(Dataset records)
-- Opening Marker --

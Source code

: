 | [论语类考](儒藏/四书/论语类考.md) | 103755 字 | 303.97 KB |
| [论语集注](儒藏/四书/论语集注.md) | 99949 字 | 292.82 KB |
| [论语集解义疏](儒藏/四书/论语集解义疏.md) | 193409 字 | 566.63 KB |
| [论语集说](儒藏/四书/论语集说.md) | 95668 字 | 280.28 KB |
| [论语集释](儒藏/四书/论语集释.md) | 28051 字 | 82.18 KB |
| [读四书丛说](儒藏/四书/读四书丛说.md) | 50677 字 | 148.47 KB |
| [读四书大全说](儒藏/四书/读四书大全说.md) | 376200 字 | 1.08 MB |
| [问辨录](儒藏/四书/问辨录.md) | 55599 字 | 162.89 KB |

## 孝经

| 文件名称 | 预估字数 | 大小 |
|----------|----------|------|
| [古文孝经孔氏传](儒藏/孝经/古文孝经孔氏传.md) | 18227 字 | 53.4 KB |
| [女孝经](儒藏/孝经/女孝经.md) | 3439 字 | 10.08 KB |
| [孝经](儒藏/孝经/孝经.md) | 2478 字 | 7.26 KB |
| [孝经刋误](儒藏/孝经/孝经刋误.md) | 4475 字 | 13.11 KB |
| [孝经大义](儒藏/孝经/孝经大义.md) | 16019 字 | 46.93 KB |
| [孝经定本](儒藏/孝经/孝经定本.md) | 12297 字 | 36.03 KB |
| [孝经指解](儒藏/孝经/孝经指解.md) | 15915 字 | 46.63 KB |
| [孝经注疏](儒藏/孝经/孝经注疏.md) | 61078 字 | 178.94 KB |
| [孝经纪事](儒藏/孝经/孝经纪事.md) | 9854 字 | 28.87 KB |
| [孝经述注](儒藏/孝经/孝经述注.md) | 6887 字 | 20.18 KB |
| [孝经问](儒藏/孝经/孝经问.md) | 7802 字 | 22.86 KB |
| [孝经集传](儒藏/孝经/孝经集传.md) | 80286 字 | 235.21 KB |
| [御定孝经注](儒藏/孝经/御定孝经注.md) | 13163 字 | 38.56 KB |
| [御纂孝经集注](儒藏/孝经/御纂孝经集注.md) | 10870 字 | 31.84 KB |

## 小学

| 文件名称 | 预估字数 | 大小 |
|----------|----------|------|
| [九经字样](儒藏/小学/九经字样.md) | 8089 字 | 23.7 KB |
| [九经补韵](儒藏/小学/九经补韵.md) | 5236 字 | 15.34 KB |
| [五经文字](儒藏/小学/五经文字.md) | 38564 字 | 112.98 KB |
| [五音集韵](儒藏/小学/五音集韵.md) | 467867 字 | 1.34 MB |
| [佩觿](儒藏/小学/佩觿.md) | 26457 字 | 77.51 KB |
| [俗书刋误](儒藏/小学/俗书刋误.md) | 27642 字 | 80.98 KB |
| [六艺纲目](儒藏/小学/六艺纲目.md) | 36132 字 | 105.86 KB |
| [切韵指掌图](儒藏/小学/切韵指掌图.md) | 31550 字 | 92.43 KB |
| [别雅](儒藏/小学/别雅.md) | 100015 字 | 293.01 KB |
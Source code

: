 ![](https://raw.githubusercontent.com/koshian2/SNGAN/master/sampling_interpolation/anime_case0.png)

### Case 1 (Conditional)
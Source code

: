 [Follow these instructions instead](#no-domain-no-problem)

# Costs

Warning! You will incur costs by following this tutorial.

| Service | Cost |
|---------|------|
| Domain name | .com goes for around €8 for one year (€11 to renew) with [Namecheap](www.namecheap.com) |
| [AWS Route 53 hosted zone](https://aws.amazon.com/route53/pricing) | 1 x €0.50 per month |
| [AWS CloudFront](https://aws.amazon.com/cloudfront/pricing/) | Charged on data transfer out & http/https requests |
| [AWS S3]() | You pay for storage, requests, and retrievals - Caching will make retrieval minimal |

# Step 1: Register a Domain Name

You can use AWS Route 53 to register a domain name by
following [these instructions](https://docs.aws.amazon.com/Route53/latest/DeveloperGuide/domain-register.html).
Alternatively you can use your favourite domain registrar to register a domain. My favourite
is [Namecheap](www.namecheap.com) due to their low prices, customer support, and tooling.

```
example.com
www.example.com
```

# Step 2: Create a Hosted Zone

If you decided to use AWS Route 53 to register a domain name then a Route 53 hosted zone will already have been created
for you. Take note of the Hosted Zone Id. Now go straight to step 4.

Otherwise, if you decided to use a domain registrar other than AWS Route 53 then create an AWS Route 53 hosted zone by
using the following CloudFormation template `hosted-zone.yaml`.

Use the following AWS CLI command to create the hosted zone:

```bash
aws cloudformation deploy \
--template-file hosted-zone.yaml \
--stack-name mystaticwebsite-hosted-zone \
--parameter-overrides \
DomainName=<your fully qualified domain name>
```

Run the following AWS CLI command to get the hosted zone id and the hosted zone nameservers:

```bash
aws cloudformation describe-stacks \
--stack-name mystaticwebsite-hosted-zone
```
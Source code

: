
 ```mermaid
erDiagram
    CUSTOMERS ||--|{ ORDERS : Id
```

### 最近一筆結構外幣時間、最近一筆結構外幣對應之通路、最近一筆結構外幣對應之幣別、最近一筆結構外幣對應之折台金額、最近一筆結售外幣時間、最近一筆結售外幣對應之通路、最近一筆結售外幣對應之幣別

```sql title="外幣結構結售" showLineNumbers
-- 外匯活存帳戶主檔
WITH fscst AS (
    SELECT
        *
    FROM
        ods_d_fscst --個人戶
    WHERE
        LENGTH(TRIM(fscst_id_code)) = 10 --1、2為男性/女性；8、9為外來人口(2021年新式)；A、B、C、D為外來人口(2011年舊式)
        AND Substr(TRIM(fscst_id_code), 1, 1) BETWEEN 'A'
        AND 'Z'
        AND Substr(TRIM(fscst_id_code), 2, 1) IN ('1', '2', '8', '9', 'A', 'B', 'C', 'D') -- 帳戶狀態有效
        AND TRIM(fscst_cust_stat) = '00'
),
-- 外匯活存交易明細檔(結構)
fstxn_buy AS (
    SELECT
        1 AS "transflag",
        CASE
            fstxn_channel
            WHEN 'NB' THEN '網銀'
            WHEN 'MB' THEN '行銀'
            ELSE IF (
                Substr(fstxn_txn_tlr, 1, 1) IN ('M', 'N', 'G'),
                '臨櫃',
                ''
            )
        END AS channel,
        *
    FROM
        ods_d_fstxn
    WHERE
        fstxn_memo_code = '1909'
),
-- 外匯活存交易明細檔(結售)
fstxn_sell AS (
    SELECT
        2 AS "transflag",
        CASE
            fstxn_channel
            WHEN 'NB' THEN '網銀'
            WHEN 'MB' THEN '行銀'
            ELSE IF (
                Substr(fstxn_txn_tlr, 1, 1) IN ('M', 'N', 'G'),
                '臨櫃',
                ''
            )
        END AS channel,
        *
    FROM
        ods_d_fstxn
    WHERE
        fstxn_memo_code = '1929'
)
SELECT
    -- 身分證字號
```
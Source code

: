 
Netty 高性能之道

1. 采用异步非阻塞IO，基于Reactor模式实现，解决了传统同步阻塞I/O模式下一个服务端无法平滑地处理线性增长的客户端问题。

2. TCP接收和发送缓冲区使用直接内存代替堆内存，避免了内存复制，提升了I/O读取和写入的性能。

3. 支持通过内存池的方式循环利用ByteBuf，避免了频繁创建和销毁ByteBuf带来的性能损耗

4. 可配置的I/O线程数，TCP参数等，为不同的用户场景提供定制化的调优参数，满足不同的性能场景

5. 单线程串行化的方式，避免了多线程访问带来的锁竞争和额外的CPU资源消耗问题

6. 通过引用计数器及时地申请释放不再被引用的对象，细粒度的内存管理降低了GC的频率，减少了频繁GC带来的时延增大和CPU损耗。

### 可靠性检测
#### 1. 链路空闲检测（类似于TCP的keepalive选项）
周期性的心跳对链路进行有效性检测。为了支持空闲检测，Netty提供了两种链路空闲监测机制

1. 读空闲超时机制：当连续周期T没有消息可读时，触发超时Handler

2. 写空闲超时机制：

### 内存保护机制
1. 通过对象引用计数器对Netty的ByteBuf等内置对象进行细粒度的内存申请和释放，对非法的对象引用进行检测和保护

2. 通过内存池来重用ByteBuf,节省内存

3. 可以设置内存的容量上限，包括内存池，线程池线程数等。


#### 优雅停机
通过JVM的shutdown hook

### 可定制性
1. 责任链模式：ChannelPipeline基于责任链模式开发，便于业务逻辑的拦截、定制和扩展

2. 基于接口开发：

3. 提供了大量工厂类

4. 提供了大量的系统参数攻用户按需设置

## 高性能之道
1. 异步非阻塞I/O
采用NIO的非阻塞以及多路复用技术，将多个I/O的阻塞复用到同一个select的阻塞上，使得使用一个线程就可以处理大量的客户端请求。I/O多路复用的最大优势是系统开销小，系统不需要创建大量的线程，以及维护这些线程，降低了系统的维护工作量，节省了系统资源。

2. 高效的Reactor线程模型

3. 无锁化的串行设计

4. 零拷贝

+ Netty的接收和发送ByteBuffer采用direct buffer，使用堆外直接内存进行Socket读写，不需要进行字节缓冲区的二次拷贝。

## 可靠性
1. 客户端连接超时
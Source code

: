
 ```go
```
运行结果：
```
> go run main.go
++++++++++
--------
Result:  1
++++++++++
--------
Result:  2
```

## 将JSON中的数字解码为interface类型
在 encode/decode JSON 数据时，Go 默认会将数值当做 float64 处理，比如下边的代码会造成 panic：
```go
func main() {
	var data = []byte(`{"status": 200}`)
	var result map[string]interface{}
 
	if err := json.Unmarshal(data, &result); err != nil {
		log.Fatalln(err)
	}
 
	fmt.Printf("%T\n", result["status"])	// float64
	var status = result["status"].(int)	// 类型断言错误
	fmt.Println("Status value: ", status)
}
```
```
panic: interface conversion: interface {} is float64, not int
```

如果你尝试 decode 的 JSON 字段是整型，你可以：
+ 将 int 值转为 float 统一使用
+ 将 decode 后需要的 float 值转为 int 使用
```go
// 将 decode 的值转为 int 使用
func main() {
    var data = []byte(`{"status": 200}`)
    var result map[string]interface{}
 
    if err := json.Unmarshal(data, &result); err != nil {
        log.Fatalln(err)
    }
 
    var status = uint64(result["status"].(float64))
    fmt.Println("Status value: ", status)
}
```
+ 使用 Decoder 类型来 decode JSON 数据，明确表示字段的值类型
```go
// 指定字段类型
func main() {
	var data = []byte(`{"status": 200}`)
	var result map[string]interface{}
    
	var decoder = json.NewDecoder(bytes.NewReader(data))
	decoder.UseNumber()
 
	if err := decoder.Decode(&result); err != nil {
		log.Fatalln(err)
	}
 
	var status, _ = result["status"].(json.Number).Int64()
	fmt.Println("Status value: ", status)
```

-- Closing Marker --

PROBLEM — Your answer should be a single number, which is the count of lines in the data above that include the word "decided".

SOLUTION FOR THIS PROBLEM — 2